A case of Lassa fever was diagnosed in a man from KwaZulu-Natal on Thursday who has since died.
According to the National Institute for Communicable Disease, the man had an extensive travel history in Nigeria before returning to South Africa.
They said he fell ill after entering South Africa and was hospitalised in a Pietermaritzburg hospital.
Senior communications manager of the National Institute for Communicable Disease, Sinenhlanhla Jimoh, said the diagnosis of Lassa fever was confirmed through laboratory testing conducted at the National Institute for Communicable Diseases, a division of the National Health Laboratory Service.
She said the man succumbed to the infection.
“Currently efforts are underway to trace and monitor all possible contacts. No secondary cases of Lassa fever have been confirmed at the time of this report,” said Jimoh.
She said Lassa fever is a viral infection that is endemic to the West African countries and mostly reported from Sierra Leone, Liberia, Guinea and Nigeria. Lassa fever is less frequently reported from Mali, Burkina Faso, Ghana, Togo, Benin and Ivory Coast.
Jimoh said up to 300 000 cases of Lassa fever, with about 5000 deaths are recorded annually in the endemic countries and that currently there is no vaccine for Lassa fever.

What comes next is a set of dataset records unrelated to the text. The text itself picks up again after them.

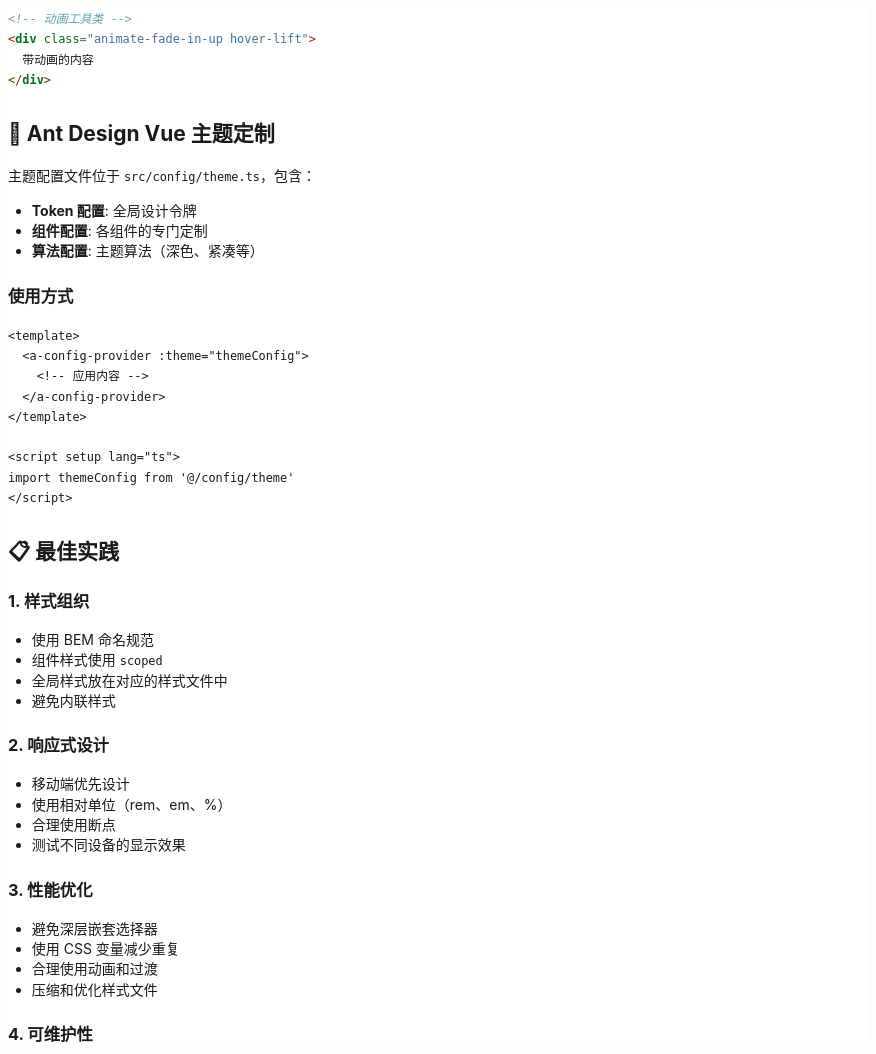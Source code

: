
 ```html
<!-- 动画工具类 -->
<div class="animate-fade-in-up hover-lift">
  带动画的内容
</div>
```

## 🎯 Ant Design Vue 主题定制

主题配置文件位于 `src/config/theme.ts`，包含：

- **Token 配置**: 全局设计令牌
- **组件配置**: 各组件的专门定制
- **算法配置**: 主题算法（深色、紧凑等）

### 使用方式

```vue
<template>
  <a-config-provider :theme="themeConfig">
    <!-- 应用内容 -->
  </a-config-provider>
</template>

<script setup lang="ts">
import themeConfig from '@/config/theme'
</script>
```

## 📋 最佳实践

### 1. 样式组织

- 使用 BEM 命名规范
- 组件样式使用 `scoped`
- 全局样式放在对应的样式文件中
- 避免内联样式

### 2. 响应式设计

- 移动端优先设计
- 使用相对单位（rem、em、%）
- 合理使用断点
- 测试不同设备的显示效果

### 3. 性能优化

- 避免深层嵌套选择器
- 使用 CSS 变量减少重复
- 合理使用动画和过渡
- 压缩和优化样式文件

### 4. 可维护性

“The natural host of this virus is a rodent species called the multimammate rat which is commonly found in homes and other areas where a food source can be found. The rats are persistently infected and shed the virus in their urine and faeces. Humans can come into contact with the virus through direct contact or inhalation of the virus in areas that are infested with the infected rats,” said Jimoh.
She added, “For example contact with contaminated materials, ingestion of contaminated food or inhalation of air that has been contaminated with urine droplets.”
Jimoh said person-to-person transmission of the virus does not occur readily and the virus is not spread through casual contact. She said person-to-person transmission is not common, and mostly associated with the hospital-setting where healthcare workers have contact with the infected blood and bodily fluids of a patient.
“Cases of Lassa fever in travellers returning from endemic countries are reported from time-to-time. In 2007 a case of Lassa fever was diagnosed in South Africa. The case involved a Nigerian citizen with extensive travel history in rural parts of Nigeria before falling ill and he received medical treatment in South Africa. No secondary cases of Lassa fever were reported in this instance. Recently, in February, an imported case of Lassa fever with secondary cases were identified in the United Kingdom,” she said.